E é por essa dificuldade de se falar sobre o tema que o Dia Internacional da Conscientização à Perda Gestacional e Neonatal é importante, aponta Lucas Ramalho, 34. Após a perda da filha Beatriz durante a gestação, em 2019, ele e a esposa Tatiana Viana, 34, criaram o coletivo Da Dor ao Amor, que organizou o evento de sábado.
"Esse luto é difícil de ser tratado no nosso dia a dia. Às vezes, na melhor das intenções, as pessoas evitam falar (sobre ele) para evitar a dor, o sofrimento. Sendo que o momento de saber que vai ser que é pai, que o filho vai nascer, é o momento mais feliz da sua vida. Então acabam deixando de proporcionar momentos em que as pessoas falem sobre a parte mais importante e cheia de amor da vida delas", afirma Ramalho
A psicóloga Sabrina Leite, 42, passou por duas perdas gestacionais e destaca a importância de se falar sobre o assunto. Ela conta que, na gestação do primeiro filho, Heitor, em 2016, soube de duas "perdas silenciosas" na família. Já em 2019, acompanhou de perto a criação do coletivo e a formação de uma "teia" de apoio mútuo.

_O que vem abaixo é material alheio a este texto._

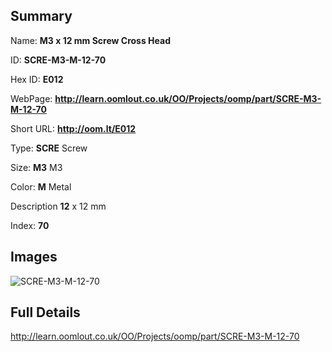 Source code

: 

## Summary
 
Name: __M3 x 12 mm Screw Cross Head__

ID: __SCRE-M3-M-12-70__

Hex ID: __E012__

WebPage: __http://learn.oomlout.co.uk/OO/Projects/oomp/part/SCRE-M3-M-12-70__

Short URL: __http://oom.lt/E012__


Type: __SCRE__ Screw 

Size: __M3__ M3 

Color: __M__ Metal 

Description __12__ x 12 mm 

Index: __70__


## Images
![SCRE-M3-M-12-70](http://oomlout.com/oomp-gen/parts/SCRE-M3-M-12-70/SCRE-M3-M-12-70_420.jpg)



## Full Details

 http://learn.oomlout.co.uk/OO/Projects/oomp/part/SCRE-M3-M-12-70














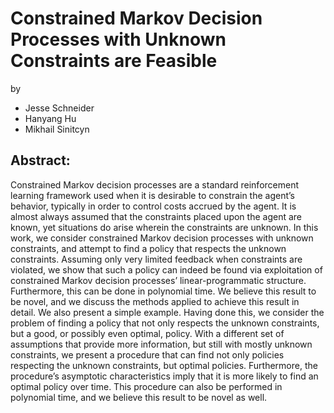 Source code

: # Constrained Markov Decision Processes with Unknown Constraints are Feasible
by 
- Jesse Schneider
- Hanyang Hu
- Mikhail Sinitcyn

## Abstract:
Constrained Markov decision processes are a standard reinforcement learning
framework used when it is desirable to constrain the agent’s behavior, typically in
order to control costs accrued by the agent. It is almost always assumed that the
constraints placed upon the agent are known, yet situations do arise wherein the
constraints are unknown. In this work, we consider constrained Markov decision
processes with unknown constraints, and attempt to find a policy that respects
the unknown constraints. Assuming only very limited feedback when constraints
are violated, we show that such a policy can indeed be found via exploitation of
constrained Markov decision processes’ linear-programmatic structure. Furthermore, this can be done in polynomial time. We believe this result to be novel, and
we discuss the methods applied to achieve this result in detail. We also present a
simple example. Having done this, we consider the problem of finding a policy that
not only respects the unknown constraints, but a good, or possibly even optimal,
policy. With a different set of assumptions that provide more information, but still
with mostly unknown constraints, we present a procedure that can find not only
policies respecting the unknown constraints, but optimal policies. Furthermore,
the procedure’s asymptotic characteristics imply that it is more likely to find an
optimal policy over time. This procedure can also be performed in polynomial
time, and we believe this result to be novel as well.
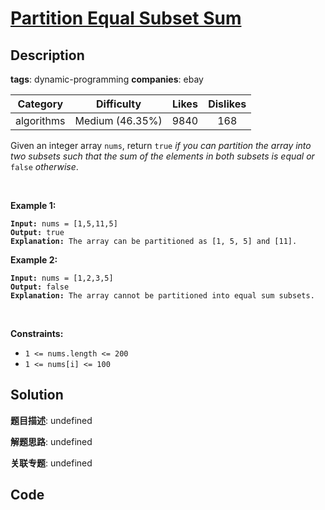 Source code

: # [Partition Equal Subset Sum](https://leetcode.com/problems/partition-equal-subset-sum/description/)

## Description

**tags**: dynamic-programming
**companies**: ebay

| Category | Difficulty | Likes | Dislikes |
| :------: | :--------: | :---: | :------: |
| algorithms | Medium (46.35%) | 9840 | 168 |

<p>Given an integer array <code>nums</code>, return <code>true</code> <em>if you can partition the array into two subsets such that the sum of the elements in both subsets is equal or </em><code>false</code><em> otherwise</em>.</p>

<p>&nbsp;</p>
<p><strong class="example">Example 1:</strong></p>

<pre><code><strong>Input:</strong> nums = [1,5,11,5]
<strong>Output:</strong> true
<strong>Explanation:</strong> The array can be partitioned as [1, 5, 5] and [11].</code></pre>

<p><strong class="example">Example 2:</strong></p>

<pre><code><strong>Input:</strong> nums = [1,2,3,5]
<strong>Output:</strong> false
<strong>Explanation:</strong> The array cannot be partitioned into equal sum subsets.</code></pre>

<p>&nbsp;</p>
<p><strong>Constraints:</strong></p>

<ul>
	<li><code>1 &lt;= nums.length &lt;= 200</code></li>
	<li><code>1 &lt;= nums[i] &lt;= 100</code></li>
</ul>



## Solution

**题目描述**: undefined

**解题思路**: undefined

**关联专题**: undefined

## Code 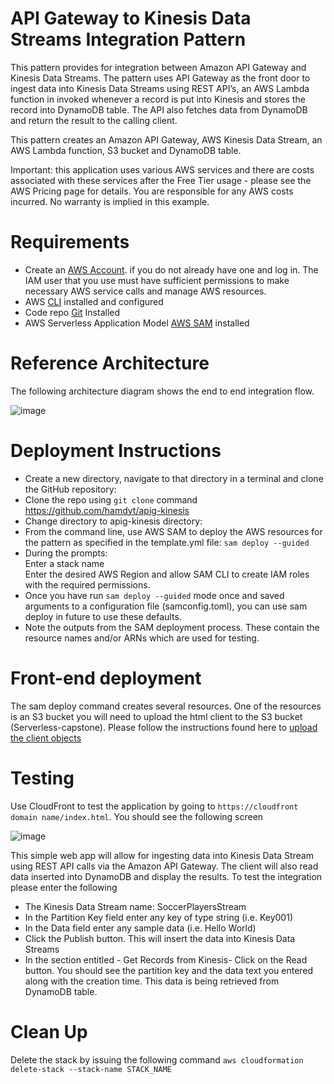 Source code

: # API Gateway to Kinesis Data Streams Integration Pattern

This pattern provides for integration between Amazon API Gateway and Kinesis Data Streams. The pattern uses API Gateway as the front door to ingest data into Kinesis Data Streams using REST API’s, an AWS Lambda function in invoked whenever a record is put into Kinesis and stores the record into DynamoDB table. The API also fetches data from DynamoDB and return the result to the calling client.

This pattern creates an Amazon API Gateway, AWS Kinesis Data Stream, an AWS Lambda function, S3 bucket and DynamoDB table. 

Important: this application uses various AWS services and there are costs associated with these services after the Free Tier usage - please see the AWS Pricing page for details. You are responsible for any AWS costs incurred. No warranty is implied in this example.

# Requirements

- Create an [AWS Account](https://portal.aws.amazon.com/billing/signup?redirect_url=https%3A%2F%2Faws.amazon.com%2Fregistration-confirmation#/start). if you do not already have one and log in. The IAM user that you use must have sufficient permissions to make necessary AWS service calls and manage AWS  resources.
- AWS [CLI](https://docs.aws.amazon.com/cli/latest/userguide/cli-chap-getting-started.html) installed and configured
- Code repo [Git](https://git-scm.com/book/en/v2/Getting-Started-Installing-Git) Installed
- AWS Serverless Application Model [AWS SAM](https://docs.aws.amazon.com/serverless-application-model/latest/developerguide/serverless-sam-cli-install.html) installed

# Reference Architecture
The following architecture diagram shows the end to end integration flow.

![image](https://user-images.githubusercontent.com/20010017/142716013-7ec5a221-4c19-40de-a3a6-218b06248781.png)


 

# Deployment Instructions
-	Create a new directory, navigate to that directory in a terminal and clone the GitHub repository:
-	Clone the repo using `git clone` command https://github.com/hamdyt/apig-kinesis
-	Change directory to apig-kinesis directory:
-	From the command line, use AWS SAM to deploy the AWS resources for the pattern as specified in the template.yml file:
          `sam deploy --guided`
-	During the prompts:     
   	Enter a stack name        
         	  Enter the desired AWS Region
		       	   and allow SAM CLI to create IAM roles with the required permissions.
- Once you have run `sam deploy --guided` mode once and saved arguments to a configuration file (samconfig.toml), you can use sam deploy in future to use these defaults.
-	Note the outputs from the SAM deployment process. These contain the resource names and/or ARNs which are used for testing.

# Front-end deployment
The sam deploy command creates several resources. One of the resources is an S3 bucket you will need to upload the html client to the S3 bucket (Serverless-capstone).
Please follow the instructions found here to [upload the client objects](
https://docs.aws.amazon.com/AmazonS3/latest/userguide/upload-objects.html)


# Testing
Use CloudFront to test the application by going to `https://cloudfront domain name/index.html`. You should see the following screen
	
  ![image](https://user-images.githubusercontent.com/20010017/142715925-709d3b4b-28a2-44a0-8715-def9203810ea.png)

 

This simple web app will allow for ingesting data into Kinesis Data Stream using REST API calls via the Amazon API Gateway. The client will also read data inserted into DynamoDB and display the results.
To test the integration please enter the following
-	The Kinesis Data Stream name: SoccerPlayersStream
-	In the Partition Key field enter any key of type string (i.e. Key001)
-	In the Data field enter any sample data (i.e. Hello World)
-	Click the Publish button. This will insert the data into Kinesis Data Streams
-	In the section entitled - Get Records from Kinesis- Click on the Read button. You should see the partition key and the data text you entered along with the creation time. This data is being retrieved from DynamoDB table.

# Clean Up
Delete the stack by issuing the following command `aws cloudformation delete-stack --stack-name STACK_NAME`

"Acho que esse movimento é dar visibilidade, é ter essa conscientização mesmo de fazer essas mães, esses pais, essas famílias falarem dessas vidas que existiram, independente do tempo", afirma. Além disso, Sabrina aponta a importância de se discutir temas como o tratamento recebido no próprio hospital nesses casos.
Protocolo de acolhimento na Saúde do Ceará
Na próxima quarta-feira, 19, a Sesa, por meio do do Comitê Estadual de Prevenção do Óbito Materno, Infantil e Fetal, vai realizar um fórum com profissionais da rede estadual de saúde para a implementação de um protocolo para o acolhimento dessas famílias.
Com a rotatividade de profissionais, a coordenadora técnica do Comitê Estadual de Prevenção da Mortalidade materna, infantil e fetal da Sesa, Marley Carvalho, destaca a importância de uma padronização do atendimento e de boas práticas.
"Às vezes, os profissionais são o único apoio dessas famílias, desde o momento de diagnóstico", afirma. Marley destaca ainda a necessidade de se pensar o atendimento à mãe no puerpério após a perda gestacional.
Um dos aspectos citados por ela é a saúde mental da mãe, que também pode passar por depressão pós-parto ou baby blues — tristeza materna.
"Ou então apenas por conta dos hormônios, por conta de todos conflito que essas mulheres passam no pós-parto, imagina aquela que está sem o bebê. Então precisamos realmente olhar para esse puerpério sem o bebê no braço", destaca.